Australia to Phase In Negative Gearing and CGT Changes With One-Year Grace Period
Zero Signal Staff
Published May 11, 2026 at 9:57 PM ET · 8 days ago

Reuters
Australia's Labor government will offer property investors a one-year grace period before sweeping changes to negative gearing and capital gains tax discounts take effect, with assets acquired after budget night retaining existing benefits only until
Australia's Labor government will offer property investors a one-year grace period before sweeping changes to negative gearing and capital gains tax discounts take effect, with assets acquired after budget night retaining existing benefits only until mid-2027. The changes, first confirmed by ABC News on 7 May and subsequently matched by Reuters and the Australian Financial Review, are expected to form the centrepiece of the federal budget Treasurer Jim Chalmers will deliver on 12 May.
The Details
According to Reuters, the federal budget will include a one-year transition window before changes to negative gearing and the capital gains tax discount come into force. Assets purchased after budget night will keep the current 50 per cent CGT discount until 1 July 2027, after which the system will revert to the pre-1999 inflation-indexation model. Reuters matched earlier reporting from the Australian Financial Review in publishing the one-year grace period arrangement on 11 May.

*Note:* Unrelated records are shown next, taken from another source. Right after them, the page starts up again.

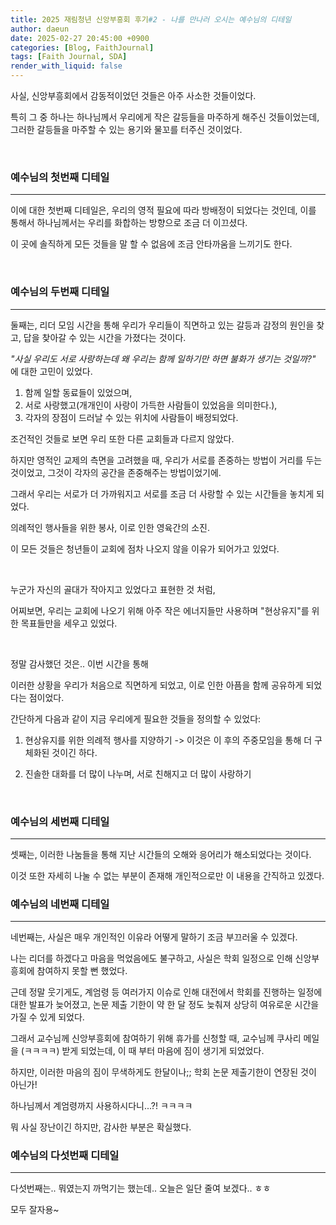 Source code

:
 ```yaml
---
title: 2025 재림청년 신앙부흥회 후기#2 - 나를 만나러 오시는 예수님의 디테일
author: daeun
date: 2025-02-27 20:45:00 +0900
categories: [Blog, FaithJournal]
tags: [Faith Journal, SDA]
render_with_liquid: false
---
```



사실, 신앙부흥회에서 감동적이었던 것들은 아주 사소한 것들이었다. 

특히 그 중 하나는 하나님께서 우리에게 작은 갈등들을 마주하게 해주신 것들이었는데, 그러한 갈등들을 마주할 수 있는 용기와 물꼬를 터주신 것이었다. 

<br>

### 예수님의 첫번째 디테일

--- 

이에 대한 첫번째 디테일은, 우리의 영적 필요에 따라 방배정이 되었다는 것인데, 이를 통해서 하나님께서는 우리를 화합하는 방향으로 조금 더 이끄셨다. 

이 곳에 솔직하게 모든 것들을 말 할 수 없음에 조금 안타까움을 느끼기도 한다. 

<!--
  
  첫번째는 우리의 필요에 따라 방배정이 되었다는 것이었는데, 여자방은 사실 서로 갈등이 있는 사람들 끼리 방이 배정이 되었었다. 
  
  불안정한 사람을 어려워 하던 한 언니와, 그 사람. 
  엄격한 사람들과, 통제를 어려워하고 상처받는 사람.
  묘한 울림에 서로 대화를 어려워 하는 사람들.. 

  그들이 서로 함께 시간을 보냄으로써, 함께 있어도 괜찮다는 위로와 위안을 받는 시간을 가지게 되었다. 
  
-->

<br>

### 예수님의 두번째 디테일

--- 

둘째는, 리더 모임 시간을 통해 우리가 우리들이 직면하고 있는 갈등과 감정의 원인을 찾고, 답을 찾아갈 수 있는 시간을 가졌다는 것이다. 

*"사실 우리도 서로 사랑하는데 왜 우리는 함께 일하기만 하면 불화가 생기는 것일까?"* 에 대한 고민이 있었다. 

1) 함께 일할 동료들이 있었으며,
2) 서로 사랑했고(개개인이 사랑이 가득한 사람들이 있었음을 의미한다.),
3) 각자의 장점이 드러날 수 있는 위치에 사람들이 배정되었다.

조건적인 것들로 보면 우리 또한 다른 교회들과 다르지 않았다.

하지만 영적인 교제의 측면을 고려했을 때, 우리가 서로를 존중하는 방법이 거리를 두는 것이었고, 그것이 각자의 공간을 존중해주는 방법이었기에.

그래서 우리는 서로가 더 가까워지고 서로를 조금 더 사랑할 수 있는 시간들을 놓치게 되었다.

의례적인 행사들을 위한 봉사, 이로 인한 영육간의 소진. 

이 모든 것들은 청년들이 교회에 점차 나오지 않을 이유가 되어가고 있었다. 

<br>

누군가 자신의 골대가 작아지고 있었다고 표현한 것 처럼, 

어찌보면, 우리는 교회에 나오기 위해 아주 작은 에너지들만 사용하며 "현상유지"를 위한 목표들만을 세우고 있었다. 

<br>

정말 감사했던 것은.. 이번 시간을 통해

이러한 상황을 우리가 처음으로 직면하게 되었고, 이로 인한 아픔을 함께 공유하게 되었다는 점이었다. 

간단하게 다음과 같이 지금 우리에게 필요한 것들을 정의할 수 있었다: 

1. 현상유지를 위한 의례적 행사를 지양하기 -> 이것은 이 후의 주중모임을 통해 더 구체화된 것이긴 하다.

2. 진솔한 대화를 더 많이 나누며, 서로 친해지고 더 많이 사랑하기

<br>


### 예수님의 세번째 디테일

--- 

셋째는, 이러한 나눔들을 통해 지난 시간들의 오해와 응어리가 해소되었다는 것이다. 

이것 또한 자세히 나눌 수 없는 부분이 존재해 개인적으로만 이 내용을 간직하고 있겠다. 

<!--
  
  사실 작년에 회장단을 하면서 타인에 대한 오해와 불편한 마음들이 생기게 되었는데, 

  다른 이를 통해 그 사람이 하고자 했던 말들이 아닌 다른 말들을 전해 듣게 되었던 것이 나는 매우 힘들었다. 

  하지만, 나중에 알게 되었는데, 그 사람은 나에게 그런 이야기를 하고 싶었던 것이 아니었다. 

  사실은 우리가 서로를 배려하고, 서로를 위하는 마음을 가지고 있었다는 것을 왜 몰랐을까? 

  조금 더 따뜻한 마음으로 마무리 할 수 있었던 시간들이 안타까울 뿐이다. 
  
-->
   

### 예수님의 네번째 디테일

--- 

네번째는, 사실은 매우 개인적인 이유라 어떻게 말하기 조금 부끄러울 수 있겠다. 

나는 리더를 하겠다고 마음을 먹었음에도 불구하고, 사실은 학회 일정으로 인해 신앙부흥회에 참여하지 못할 뻔 했었다. 

근데 정말 웃기게도, 계엄령 등 여러가지 이슈로 인해 대전에서 학회를 진행하는 일정에 대한 발표가 늦어졌고, 논문 제출 기한이 약 한 달 정도 늦춰져 상당히 여유로운 시간을 가질 수 있게 되었다. 

그래서 교수님께 신앙부흥회에 참여하기 위해 휴가를 신청할 때, 교수님께 쿠사리 메일을 (ㅋㅋㅋㅋ) 받게 되었는데, 이 때 부터 마음에 짐이 생기게 되었었다. 

하지만, 이러한 마음의 짐이 무색하게도 한달이나;; 학회 논문 제출기한이 연장된 것이 아닌가! 

하나님께서 계엄령까지 사용하시다니...?! ㅋㅋㅋㅋ

뭐 사실 장난이긴 하지만, 감사한 부분은 확실했다. 

### 예수님의 다섯번째 디테일

--- 

다섯번째는.. 뭐였는지 까먹기는 했는데.. 오늘은 일단 줄여 보겠다.. ㅎㅎ 

모두 잘자용~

The Australian Financial Review reported that the delayed start date is designed specifically to prevent a stampede of buyers attempting to rush into the existing property market before the tax changes take hold. The newspaper said the government had structured the transition to avoid a sudden surge of investor activity that could distort housing prices in the months immediately before the new rules apply.
Mortgage Professional Australia, citing the Australian Financial Review, said landlords with already negatively geared properties would be fully grandfathered under the new arrangements. Properties acquired after budget night would be able to keep negative gearing benefits only until July 2027, unless the property is newly built. The distinction between existing and newly built properties appears central to the government's structuring of the reforms.
ABC News confirmed on 7 May that the changes to negative gearing and the CGT discount would form the centrepiece of the upcoming budget. The broadcaster reported that several sources had indicated negative gearing would be fully grandfathered for existing investments, though the exact final structure was still being finalised ahead of the budget announcement.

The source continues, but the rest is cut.